Проводник, глядя куда-то в сторону, сунул деньги в карман. Он был похож на застенчивого воришку Альхена из старгородского дома старух-ветеранов в «Двенадцати стульях».

— Через три минуты отправляемся, — сказал он и пошел к выходу.

Мы последовали за ним. Уже выйдя из вагона, я посмотрел на недовольную рожу проводника, взял его за галстук и сказал со всеми чувствами, которые накопились у меня в последние полчаса:

— Если ты не довезешь его или сдашь ментам, я тебя под землей найду. Понял?

По его глазам было видно, что он мне поверил.

Мы подошли к окну, за которым сидел Довлатов, подождали, пока поезд ушел, и отправились домой.

На следующий день Довлатов позвонил Тамаре. Он сказал, что доехал нормально, но только вот голова с похмелья болит как-то странно, с левой стороны. Тамара объяснила ему причины этого явления. В этот же день Сергей получил необходимые документы и через день или два навсегда улетел из Советского Союза.

Потом мне рассказывали, что Довлатов в аэропорту перед самой посадкой (чтобы опьянеть уже в самолете) жутко напился, начал буянить на борту, и в Будапеште, где была промежуточная посадка, его высадили и отправили в тамошний вытрезвитель. Собратья по соцлагерю, оттрезвив, хотели отправить Сергея обратно в СССР, но тут уперлась советская сторона, и в итоге они выпихнули Довлатова в Вену. Там он узнал, что из уличного телефона-автомата можно позвонить в любой город мира. Отметив прибытие на австрийскую землю, он тут же позвонил в таллинскую газету — ту, где он работал четыре года назад, и попросил к телефону своего врага, чуть ли не секретаря парткома, не забыв добавить, что это звонит Довлатов из Вены, из публичного дома. Секретарь к телефону подходить отказался, но уже к вечеру весь Таллин обсуждал звонок Сергея, а у секретаря парткома были неприятности. А может, это просто легенда в духе Довлатова, сочиненная им или его таллинскими друзьями.
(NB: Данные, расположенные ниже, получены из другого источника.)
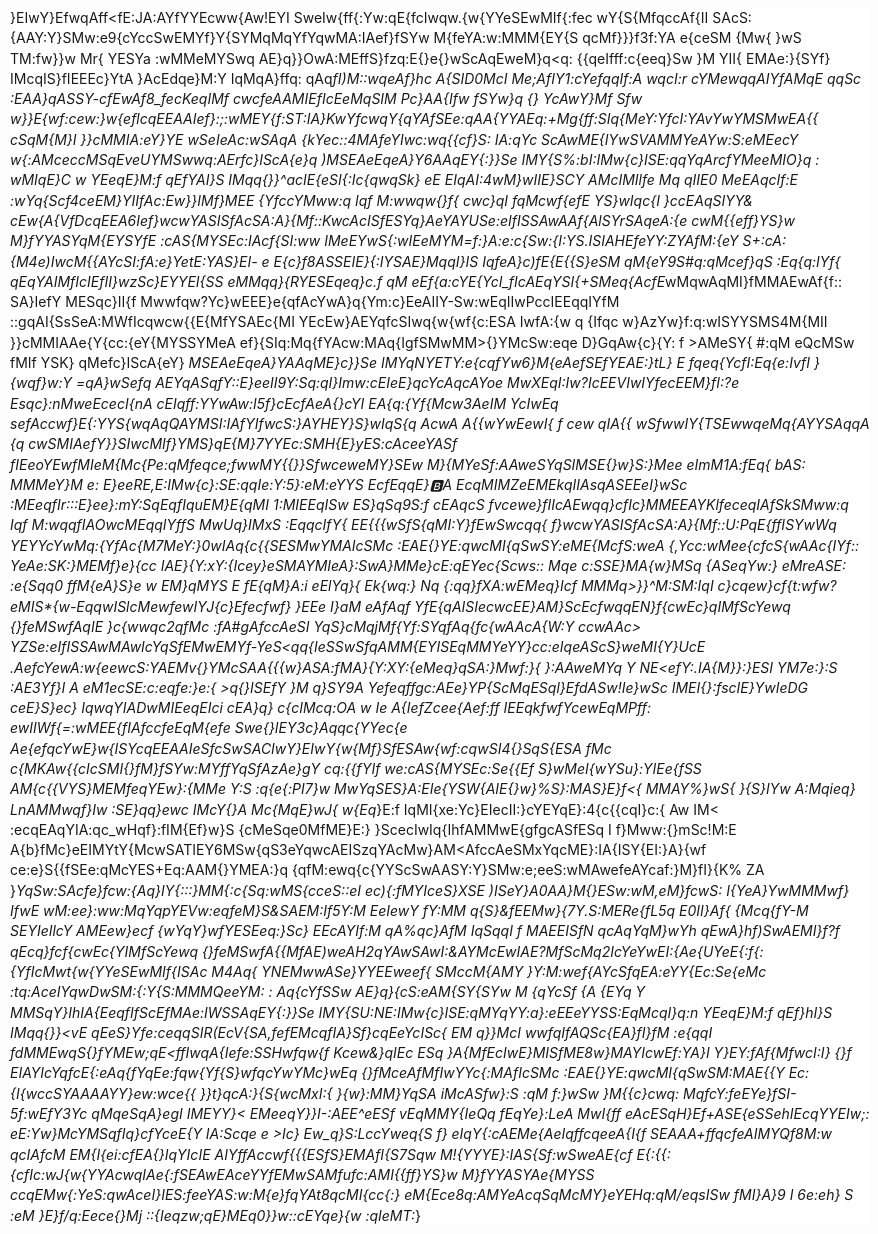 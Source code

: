 }EIwY}EfwqAff<fE:JA:AYfYYEcww{Aw!EYI SweIw{ff{:Yw:qE{fcIwqw.{w{YYeSEwMIf{:fec wY{S{MfqccAf{II SAcS:{AAY:Y}SMw:e9{cYccSwEMYf}Y{SYMqMqYfYqwMA:IAef}fSYw M{feYA:w:MMM{EY{S qcMf}}}f3f:YA e{ceSM {Mw{ }wS  TM:fw}}w Mr{ YESYa :wMMeMYSwq AE}q}}OwA:MEffS}fzq:E{}e{}wScAqEweM}q<q: {{qeIfff:c{eeq}Sw  }M YII{ EMAe:}{SYf} IMcqIS}fIEEEc}YtA }AcEdqe}M:Y IqMqA}ffq: qAq*fI)M::wqeAf}hc A{SID0McI Me;AfIY1:cYefqqIf:A wqcI:r cYMewqqAIYfAMqE qqSc :EAA}qASSY-cfEwAf8_fecKeqIMf cwcfeAAMIEfIcEeMqSIM Pc}AA{Ifw fSYw}q {} YcAwY}Mf Sfw w}}E{wf:cew:}w{eflcqEEAAIef}:;:wMEY{f:ST:IA}KwYfcwqY{qYAfSEe:qAA{YYAEq:+Mg{ff:SIq{MeY:YfcI:YAvYwYMSMwEA{{  cSqM{M}I }}cMMIA:eY}YE wSeIeAc:wSAqA {kYec::4MAfeYIwc:wq{{cf}S: IA:qYc ScAwME{IYwSVAMMYeAYw:S:eMEecY w{:AMceccMSqEveUYMSwwq:AErfc}IScA{e}q )MSEAeEqeA}Y6AAqEY{:}}Se IMY{S%:bI:IMw{c}ISE:qqYqArcfYMeeMIO}q : wMIqE}C w YEeqE}M:f qEfYAI}S  IMqq{}}^acIE{eSI{:Ic{qwqSk} eE EIqAI:4wM}wIIE}SCY AMcIMIlfe Mq qIIE0 MeEAqcIf:E :wYq{Scf4ceEM}YIIfAc:Ew}}IMf}MEE {YfccYMww:q Iqf M:wwqw{}f{ cwc}qI fqMcwf{efE YS}wIqc{I }ccEAqSIYY& cEw{A{VfDcqEEA6Ief}wcwYASISfAcSA:A}{Mf::KwcAcISfESYq}AeYAYUSe:eIfISSAwAAf{AlSYrSAqeA:{e  cwM{{eff}YS}w M}fYYASYqM{EYSYfE :cAS{MYSEc:IAcf{SI:ww IMeEYwS{:wIEeMYM=f:}A:e:c{Sw:{I:YS.ISIAHEfeYY:ZYAfM:{eY S+:cA:{M4e)IwcM{{AYcSI:fA:e}YetE:YAS}EI- e E{c}f8ASSEIE}{:IYSAE}MqqI}IS  IqfeA}c)fE{E{{S}eSM qM{eY9S#q:qMcef}qS :Eq{q:IYf{ qEqYAIMfIcIEfII}wzSc}EYYEI{SS eMMqq}{RYESEqeq}c.f qM eEf{a:cYE{YcI_fIcAEqYSI{+SMeq{AcfE*wMqwAqMI}fMMAEwAf{f:: SA}IefY MESqc}II{f Mwwfqw?Yc}wEEE}e{qfAcYwA}q{Ym:c}EeAIIY-Sw:wEqIIwPccIEEqqIYfM ::gqAI{SsSeA:MWfIcqwcw{{E{MfYSAEc{MI YEcEw}AEYqfcSIwq{w{wf{c:ESA IwfA:{w q {Ifqc w}AzYw}f:q:wISYYSMS4M{MII }}cMMIAAe{Y{cc:{eY{MYSSYMeA ef}{SIq:Mq{fYAcw:MAq{IgfSMwMM>{}YMcSw:eqe D}GqAw{c}{Y: f >AMeSY{ #:qM eQcMSw fMIf YSK} qMefc}IScA{eY} _MSEAeEqeA}Y*AAqME}c}}Se IMYqNYETY:e{cqfYw6}M{eAefSEfYEAE:}tL} E fqeq{YcfI:Eq{e:IvfI }{wqf}w:Y =qA}wSefq AEYqASqfY::E}eeII9Y:Sq:qI}Imw:cEIeE}qcYcAqcAYoe MwXEqI:Iw?IcEEVIwIYfecEEM}fI:?e  Esqc}:nMweEcecI{nA cEIqff:YYwAw:I5f}cEcfAeA{}cYI EA{q:{Yf{Mcw3AeIM YcIwEq sefAccwf}E{:YYS{wqAqQAYMSI:IAfYIfwcS:}AYHEY}S}wIqS{q AcwA A{{wYwEewI{ f cew qIA{{  wSfwwIY{TSEwwqeMq{AYYSAqqA {q cwSMIAefY}}SIwcMIf}YMS}qE{M}7YYEc:SMH{E}yES:cAceeYASf fIEeoYEwfMIeM{Mc{Pe:qMfeqce;fwwMY{{}}SfwceweMY}SEw M}{MYeSf:AAweSYqSIMSE{}w}S:}Mee eImM1A:fEq{ bAS: MMMeY}M e: E}eeRE,E:IMw{c}:SE:qqIe:Y:5}:eM:eYYS EcfEqqE}:b:A EcqMIMZeEMEkqIIAsqASEEeI}wSc :MEeqfIr:::E}ee}:mY:SqEqfIquEM}E{qMI 1:MIEEqISw ES}qSq9S:f  cEAqcS fvcewe}fIIcAEwqq}cfIc}MMEEAYKlfec*eqIAfSkSMww:q Iqf M:wqqfIAOwcMEqqIYffS MwUq}IMxS :EqqcIfY{  EE{{{wSfS{qMI:Y}fEwSwcqq{ f}wcwYASISfAcSA:A}{Mf::U:PqE{ffISYwWq YEYYcYwMq:{YfAc{M7MeY:}0wIAq{c{{SESMwYMAIcSMc :EAE{}YE:qwcMI{qSwSY:eME{McfS:weA {,Ycc:wMee{cfcS{wAAc{IYf:: YeAe:SK:}MEMf}e}{cc IAE}{Y:xY:{Icey}eSMAYMIeA}:SwA}MMe}cE:qEYec{Scws:: Mqe c:SSE}MA{w}MSq {ASeqYw:} eMreASE: :e{Sqq0 ffM{eA}S}e w EM}qMYS E fE{qM}A:i eElYq}{  Ek{wq:} Nq  {:qq}fXA:wEMeq}Icf MMMq>}}^M:SM:IqI c}cqew}cf{t:wfw?eMIS*{w-EqqwISlcMewfewIYJ{c}Efecfwf} }EEe I}aM eAfAqf YfE{qAISIecwcEE}AM}ScEcfwqqEN}f{cwEc}qIMfScYewq {}feMSwfAqIE }c{wwqc2qfMc :fA#gAfccAeSI YqS}cMqjMf{Yf:SYqfAq{fc{wAAcA{W:Y ccwAAc> YZSe:eIfISSAwMAwIcYqSfEMwEMYf-YeS<qq{IeSSwSfqAMM{EYISEqMMYeYY}cc:eIqeAScS}weMI{Y}UcE .AefcYewA:w{eewcS:YAEMv{}YMcSAA{{{w}ASA:fMA}{Y:XY:{eMeq}qSA:}Mwf:}{ }:AAweMYq Y NE<efY:.IA{M}}:}ESI YM7e:}:S :AE3Yf}I A eM1ecSE:c:eqfe:}e:{ >q{}ISEfY }M q}SY9A Yefeqffgc:AEe}YP{ScMqESql}EfdASw!Ie}wSc IMEI{}:fscIE}YwIeDG ceE}S}ec} IqwqYIADwMIEeqEIci  cEA}q} c{cIMcq:OA w Ie A{IefZcee{Aef:ff IEEqkfwfYcewEqMPff: ewIIWf{=:wMEE{fIAfccfeEqM{efe Swe{}IEY3c}Aqqc{YYec{e Ae{efqcYwE}w{ISYcqEEAAIeSfcSwSACIwY}EIwY{w{Mf}SfESAw{wf:cqwSI4{}SqS{ESA fMc c{MKAw{{cIcSMI{}fM}fSYw:MYffYqSfAzAe}gY cq:{{fYIf we:cAS{MYSEc:Se{{Ef S}wMeI{wYSu}:YIEe{fSS AM{c{{VYS}MEMfeqYEw}:{MMe Y:S :q{e{:PI7}w MwYqSES}A:EIe{YSW{AIE{}w}%S}:MAS}E}f<{ MMAY%}wS{ }{S}IYw A:Mqieq} LnAMMwqf}Iw :SE}qq}ewc IMcY{}A  Mc{MqE}wJ{ w{Eq_}E:f IqMI{xe:Yc}EIecII:}cYEYqE}:4{c{{cqI}c:{ Aw IM< :ecqEAqYIA:qc_wHqf}:fIM{Ef}w}S {cMeSqe0MfME}E:} }ScecIwIq{IhfAMMwE{gfgcASfESq I f}Mww:{}mSc!M:E A{b}fMc}eEIMYtY{McwSATIEY6MSw{qS3eYqwcAEISzqYAcMw}AM<AfccAeSMxYqcME}:IA{ISY{EI:}A}{wf ce:e}S{{fSEe:qMcYES+Eq:AAM{}YMEA:}q {qfM:ewq{c{YYScSwAASY:Y}SMw:e;eeS:wMAwefeAYcaf:}M}fI}{K% ZA }_YqSw:SAcfe}fcw:{Aq}IY{:::}MM{:c{Sq:wMS{cceS::eI ec){:fMYIceS}XSE )ISeY}A0AA}M{}ESw:wM,eM}fcwS: I{YeA}YwMMMwf} IfwE wM:ee}:ww:MqYqpYEVw:eqfeM}S&SAEM:If5Y:M EeIewY fY:MM q{S}&fEEMw}{7Y.S:MERe{fL5q  E0II}Af{ {Mcq{fY-M SEYIeIlcY AMEew}ecf {wYqY}wfYESEeq:}Sc} EEcAYIf:M qA%qc}AfM IqSqqI f MAEEISfN qcAqYqM}wYh qEwA}hf)SwAEMI}f?f  qEcq}fcf{cwEc{YIMfScYewq {}feMSwfA{{MfAE)weAH2qYAwSAwI:&AYMcEwIAE?MfScMq2IcYeYwEI:{Ae{UYeE{:f{:{YfIcMwt{w{YYeSEwMIf{ISAc M4Aq{ YNEMwwASe}YYEEweef{ SMccM{AMY }Y:M:wef{AYcSfqEA:eYY{Ec:Se{eMc :tq:AceIYqwDwSM:{:Y{S:MMMQeeYM: : Aq{cYfSSw AE}q}{cS:eAM{SY{SYw M {qYcSf {A {EYq Y MMSqY}IhIA{EeqfIfScEfMAe:IWSSAqEY{:}}Se IMY{SU:NE:IMw{c}ISE:qMYqYY:a}:eEEeYYSS:EqMcqI}q:n YEeqE}M:f qEf}hI}S  IMqq{}}<vE qEeS}Yfe:ceqqSIR(EcV{SA,fefEMcqfIA}Sf}cqEeYcISc{ EM q}}McI wwfqIfAQSc{EA}fI}fM :e{qqI fdMMEwqS{}fYMEw;qE<ffIwqA{Iefe:SSHwfqw{f Kcew&}qIEc ESq }A{MfEcIwE}MISfME8w}MAYIcwEf:YA}I Y}EY:fAf{MfwcI:I} {}f EIAYIcYqfcE{:eAq{fYqEe:fqw{Yf{S}wfqcYwYMc}wEq {}fMceAfMfIwYYc{:MAfIcSMc :EAE{}YE:qwcMI{qSwSM:MAE{{Y Ec: {I{wccSYAAAAYY}ew:wce{{ }}t}qcA:}{S{wcMxI:{ }{w}:MM}YqSA iMcASfw}:S :qM f:}wSw }M{{c}cwq: MqfcY:feEYe}fSI-5f:wEfY3Yc qMqeSqA}egI IMEYY}< EMeeqY}}I-:AEE^eESf vEqMMY{IeQq fEqYe}:LeA MwI{ff eAcESqH}Ef+ASE{eSSehIEcqYYEIw;: eE:Yw}McYMSqfIq}cfYceE{Y IA:Scqe e >Ic} Ew_q}S:LccYweq{S f}  eIqY{:cAEMe{AeIqffcqeeA{I{f  SEAAA+ffqcfeAIMYQf8M:w qcIAfcM EM{I{ei:cfEA{}IqYIcIE AIYffAccwf{{{ESfS}EMAfI{S7Sqw M!{YYYE}:IAS{Sf:wSweAE{cf E{:{{:{cfIc:wJ{w{YYAcwqIAe{:fSEAwEAceYYfEMwSAMfufc:AMI{{ff}YS}w M}fYYASYAe{MYSS ccqEMw{:YeS:qwAceI}IES:feeYAS:w:M{e}fqYAt8qcMI{cc{:}  eM{Ece8q:AMYeAcqSqMcMY}eYEHq:qM/eqsISw fMI}A}9 I 6e:eh} S :eM }E}f/q:Eece{}Mj ::{Ieqzw;qE}MEq0}}w::cEYqe}{w  :qIeMT:_}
Такова история моего знакомства-незнакомства с Сергеем Довлатовым. Теперь я рассказываю, что мое общение с ним было очень коротким, но очень близким. Что абсолютная правда.

В выходные дни, помимо встреч с таллинскими друзьями, я ходил в один из музеев или в библиотеку. В историческом музее познакомился с его сотрудниками, которым искренне благодарен за помощь. Они дали мне для съемок монеты независимой Эстонии. Не раз ходил и в художественный музей в Парке Кадриорг. В Таллине находится могила «короля поэтов» Игоря Северянина с надписью «Как хороши, как свежи будут розы, моей страной мне брошенные в гроб». Это слегка исправленное стихотворение поэта XIX века Ивана Мятлева, использованное Иваном Тургеневым в «Стихотворениях в прозе». Мы с Кайдановским и Машей Чугуновой ходили на его могилу.

В центре Таллина было несколько книжных магазинов, и мы с Сашей регулярно обходили их. Потом спорили о тех или иных писателях и художниках, разглядывали иллюстрации. Саша был очень образованным в этом плане, именно он открыл мне глаза на Матиса Грюневальда, Ханса Бальдунга, Альтдорфера и других художников немецкого Возрождения.